I don't necessarily believe that either, but then I am not claiming that they are actively looking for a "beater". It is all about what she has learned, specifically the patterns of behavior she has learned. In this example, the attributes of an abusive man are the same attributes that the abused woman is attracted to in a man. She chooses partners based on how she has learned that a "real man" behaves.

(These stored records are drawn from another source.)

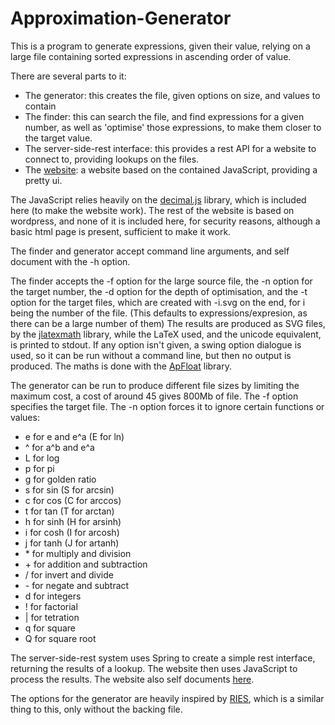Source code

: # Approximation-Generator

This is a program to generate expressions, given their value, relying on a large file containing sorted expressions in ascending order of value.

There are several parts to it:
  - The generator: this creates the file, given options on size, and values to contain
  - The finder: this can search the file, and find expressions for a given number, as well as 'optimise' those expressions, to make them closer to the target value.
  - The server-side-rest interface: this provides a rest API for a website to connect to, providing lookups on the files.
  - The [website](https://www.not-entirely-wrong.com/approx/): a website based on the contained JavaScript, providing a pretty ui.

The JavaScript relies heavily on the [decimal.js](https://github.com/MikeMcl/decimal.js) library, which is included here (to make the website work).
The rest of the website is based on wordpress, and none of it is included here, for security reasons, although a basic html page is present, sufficient to make it work.

The finder and generator accept command line arguments, and self document with the -h option.

The finder accepts the -f option for the large source file, the -n option for the target number, the -d option for the depth of optimisation, and the -t option for the target files, which are created with -i.svg on the end, for i being the number of the file. (This defaults to expressions/expresion, as there can be a large number of them) The results are produced as SVG files, by the [jlatexmath](https://github.com/opencollab/jlatexmath) library, while the LaTeX used, and the unicode equivalent, is printed to stdout. If any option isn't given, a swing option dialogue is used, so it can be run without a command line, but then no output is produced. The maths is done with the [ApFloat](http://www.apfloat.org/) library.

The generator can be run to produce different file sizes by limiting the maximum cost, a cost of around 45 gives 800Mb of file. The -f option specifies the target file. The -n option forces it to ignore certain functions or values: 
  - e for e and e^a (E for ln)
  - ^ for a^b and e^a
  - L for log
  - p for pi
  - g for golden ratio
  - s for sin (S for arcsin)
  - c for cos (C for arccos)
  - t for tan (T for arctan)
  - h for sinh (H for arsinh)
  - i for cosh (I for arcosh)
  - j for tanh (J for artanh)
  - \* for multiply and division
  - \+ for addition and subtraction
  - \/ for invert and divide
  - \- for negate and subtract
  - d for integers
  - ! for factorial
  - | for tetration
  - q for square
  - Q for square root

The server-side-rest system uses Spring to create a simple rest interface, returning the results of a lookup.
The website then uses JavaScript to process the results. The website also self documents [here](https://www.not-entirely-wrong.com/approximation-generator-documentation/).

The options for the generator are heavily inspired by [RIES](https://mrob.com/pub/ries/index.html), which is a similar thing to this, only without the backing file.
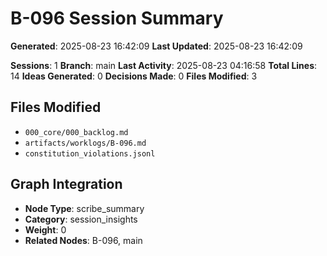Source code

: 

<!-- DSPY_ROLE: implementer -->
<!-- DSPY_AUTHORITY: scribe_session_insights -->
<!-- DSPY_FILES: artifacts/worklogs/B-096.md, artifacts/summaries/B-096-summary.md -->
<!-- DSPY_CONTEXT: AI-generated summary of Scribe brainstorming session with actionable insights -->
<!-- DSPY_VALIDATION: session_analysis, decision_tracking, implementation_progress -->
<!-- DSPY_RESPONSIBILITIES: context_capture, insight_extraction, progress_tracking -->
<!-- GRAPH_NODE_TYPE: scribe_summary -->
<!-- GRAPH_CATEGORY: session_insights -->
<!-- GRAPH_WEIGHT: 0 -->
<!-- CREATED_AT: 2025-08-23T16:42:09.444887 -->
<!-- UPDATED_AT: 2025-08-23T16:42:09.444892 -->
<!-- SESSION_COUNT: 1 -->
<!-- IDEAS_COUNT: 0 -->
<!-- DECISIONS_COUNT: 0 -->
<!-- BRANCH: main -->
<!-- LAST_ACTIVITY: 2025-08-23 04:16:58 -->

# B-096 Session Summary

**Generated**: 2025-08-23 16:42:09
**Last Updated**: 2025-08-23 16:42:09

**Sessions**: 1
**Branch**: main
**Last Activity**: 2025-08-23 04:16:58
**Total Lines**: 14
**Ideas Generated**: 0
**Decisions Made**: 0
**Files Modified**: 3

## Files Modified
- `000_core/000_backlog.md`
- `artifacts/worklogs/B-096.md`
- `constitution_violations.jsonl`

## Graph Integration
- **Node Type**: scribe_summary
- **Category**: session_insights
- **Weight**: 0
- **Related Nodes**: B-096, main

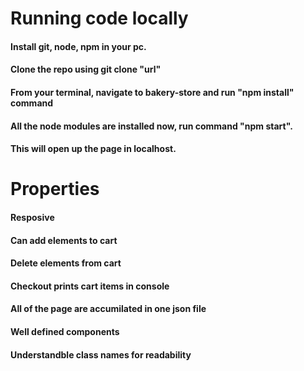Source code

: # Running code locally
#### Install git, node, npm in your pc.
#### Clone the repo using  git clone "url"
#### From your terminal, navigate to bakery-store and run "npm install" command
#### All the node modules are installed now, run command "npm start".
#### This will open up the page in localhost.

# Properties
#### Resposive
#### Can add elements to cart
#### Delete elements from cart
#### Checkout prints cart items in console
#### All of the page are accumilated in one json file
#### Well defined components
#### Understandble class names for readability
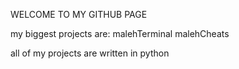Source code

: WELCOME TO MY GITHUB PAGE

my biggest projects are:
malehTerminal
malehCheats

all of my projects are written in python
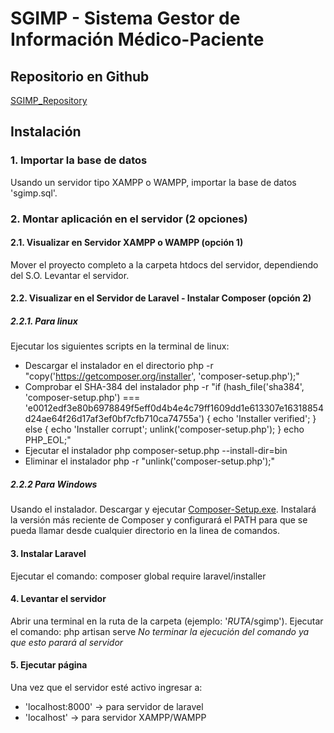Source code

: # SGIMP - Sistema Gestor de Información Médico-Paciente

## Repositorio en Github
[SGIMP_Repository](https://github.com/JordiQOtz/sgimp)

## Instalación
### 1. Importar la base de datos
Usando un servidor tipo XAMPP o WAMPP, importar la base de datos 'sgimp.sql'.
	
### 2. Montar aplicación en el servidor (2 opciones)
	
#### 2.1. Visualizar en Servidor XAMPP o WAMPP (opción 1)
Mover el proyecto completo a la carpeta htdocs del servidor, dependiendo del S.O.
Levantar el servidor.
	
#### 2.2. Visualizar en el Servidor de Laravel - Instalar Composer (opción 2)

##### 2.2.1. Para linux
Ejecutar los siguientes scripts en la terminal de linux:

- Descargar el instalador en el directorio 
	php -r "copy('https://getcomposer.org/installer', 'composer-setup.php');"
- Comprobar el SHA-384 del instalador
	php -r "if (hash_file('sha384', 'composer-setup.php') === 'e0012edf3e80b6978849f5eff0d4b4e4c79ff1609dd1e613307e16318854d24ae64f26d17af3ef0bf7cfb710ca74755a') { echo 'Installer verified'; } else { echo 'Installer corrupt'; unlink('composer-setup.php'); } echo PHP_EOL;"
- Ejecutar el instalador
	php composer-setup.php --install-dir=bin
- Eliminar el instalador
	php -r "unlink('composer-setup.php');"

	
##### 2.2.2 Para Windows
Usando el instalador.
Descargar y ejecutar [Composer-Setup.exe](https://getcomposer.org/Composer-Setup.exe). Instalará la versión más reciente de Composer y configurará el PATH para que se pueda llamar desde cualquier directorio en la linea de comandos.
	
#### 3. Instalar Laravel
Ejecutar el comando:
composer global require laravel/installer

#### 4. Levantar el servidor
Abrir una terminal en la ruta de la carpeta (ejemplo: '*RUTA*/sgimp').
Ejecutar el comando: php artisan serve
*No terminar la ejecución del comando ya que esto parará al servidor*

#### 5. Ejecutar página
Una vez que el servidor esté activo ingresar a:

- 'localhost:8000' -> para servidor de laravel
- 'localhost' -> para servidor XAMPP/WAMPP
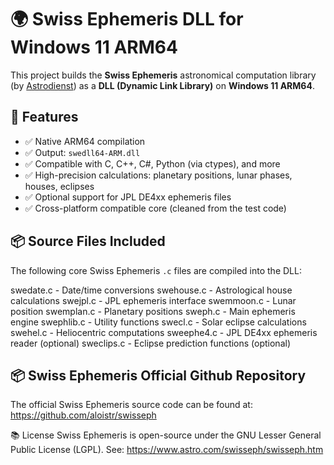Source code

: # 🌍 Swiss Ephemeris DLL for Windows 11 ARM64

This project builds the **Swiss Ephemeris** astronomical computation library (by [Astrodienst](https://www.astro.com/swisseph/)) as a **DLL (Dynamic Link Library)** on **Windows 11 ARM64**.

## 🚀 Features

- ✅ Native ARM64 compilation
- ✅ Output: `swedll64-ARM.dll`
- ✅ Compatible with C, C++, C#, Python (via ctypes), and more
- ✅ High-precision calculations: planetary positions, lunar phases, houses, eclipses
- ✅ Optional support for JPL DE4xx ephemeris files
- ✅ Cross-platform compatible core (cleaned from the test code)

## 📦 Source Files Included

The following core Swiss Ephemeris `.c` files are compiled into the DLL:

swedate.c - Date/time conversions
swehouse.c - Astrological house calculations
swejpl.c - JPL ephemeris interface
swemmoon.c - Lunar position
swemplan.c - Planetary positions
sweph.c - Main ephemeris engine
swephlib.c - Utility functions
swecl.c - Solar eclipse calculations
swehel.c - Heliocentric computations
sweephe4.c - JPL DE4xx ephemeris reader (optional)
sweclips.c - Eclipse prediction functions (optional)

## 📦 Swiss Ephemeris Official Github Repository
The official Swiss Ephemeris source code can be found at: https://github.com/aloistr/swisseph

📚 License
Swiss Ephemeris is open-source under the GNU Lesser General Public License (LGPL).
See: https://www.astro.com/swisseph/swisseph.htm
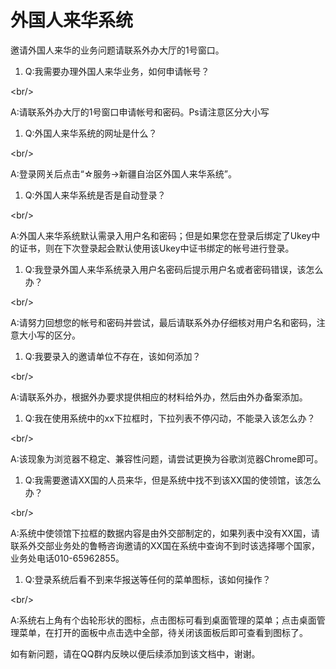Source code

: # 外国人来华系统

邀请外国人来华的业务问题请联系外办大厅的1号窗口。

1. Q:我需要办理外国人来华业务，如何申请帐号？

&lt;br/&gt;

A:请联系外办大厅的1号窗口申请帐号和密码。Ps请注意区分大小写

1. Q:外国人来华系统的网址是什么？

&lt;br/&gt;

A:登录网关后点击“☆服务-&gt;新疆自治区外国人来华系统”。

1. Q:外国人来华系统是否是自动登录？

&lt;br/&gt;

A:外国人来华系统默认需录入用户名和密码；但是如果您在登录后绑定了Ukey中的证书，则在下次登录起会默认使用该Ukey中证书绑定的帐号进行登录。

1. Q:我登录外国人来华系统录入用户名密码后提示用户名或者密码错误，该怎么办？

&lt;br/&gt;

A:请努力回想您的帐号和密码并尝试，最后请联系外办仔细核对用户名和密码，注意大小写的区分。

1. Q:我要录入的邀请单位不存在，该如何添加？

&lt;br/&gt;

A:请联系外办，根据外办要求提供相应的材料给外办，然后由外办备案添加。

1. Q:我在使用系统中的xx下拉框时，下拉列表不停闪动，不能录入该怎么办？

&lt;br/&gt;

A:该现象为浏览器不稳定、兼容性问题，请尝试更换为谷歌浏览器Chrome即可。

1. Q:我需要邀请XX国的人员来华，但是系统中找不到该XX国的使领馆，该怎么办？

&lt;br/&gt;

A:系统中使领馆下拉框的数据内容是由外交部制定的，如果列表中没有XX国，请联系外交部业务处的鲁畅咨询邀请的XX国在系统中查询不到时该选择哪个国家，业务处电话010-65962855。

1. Q:登录系统后看不到来华报送等任何的菜单图标，该如何操作？

&lt;br/&gt;

A:系统右上角有个齿轮形状的图标，点击图标可看到桌面管理的菜单；点击桌面管理菜单，在打开的面板中点击选中全部，待关闭该面板后即可查看到图标了。

如有新问题，请在QQ群内反映以便后续添加到该文档中，谢谢。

Of course, part of the problem here is that human behavior is very complex, so there aren't many exact mathematical formulas to explain every personality, there are too many contingent variables. So I am of course only speaking of generalities and majorities here, not dealing out hard and fast rules. When I say that the abused seek out abusive relationships, I am only speaking generally, in reality things can be much more complex. Most abuse victims do seem to seek out abusive relationships. Does this mean that a woman makes a decision to find a man who can beat her like Daddy did? No, most don't make that decision. Although some do, some people love the abuse and they admit it. Many abuse victims keep finding themselves in abusive relationships and they have no idea why. An objective observer can usually easily identify the problem, they are attracted to the wrong people or they regularly engage in behaviors that cause them to associate with abusive people. Then again, some abuse victims just move on to healthy relationships making a conscious effort never to go down that road again, some just get lucky.
"THEY"
Don't forget the "victim mentality". Some people just have a psychological need to be a victim. Mostly women, but some men too...
Derek1148
QUOTE ("THEY"+Apr 13 2007, 11:32 PM)
Don't forget the "victim mentality". Some people just have a psychological need to be a victim. Mostly women, but some men too...

"THEY',

Some victims of abuse do fall into the “victim mentality”. The level of abuse and the length of time the victim suffered the abuse are factors. Some abuse of children is so significant that a full recovery for the victim is unlikely. By being the victim the child receives attention and support. It is unfortunate that some cannot escape the “victim mentality”. But when you consider some of the horrible abuse some children are forced to endure, it is difficult to fault them for wanting the attention and support to continue forever (even into adulthood).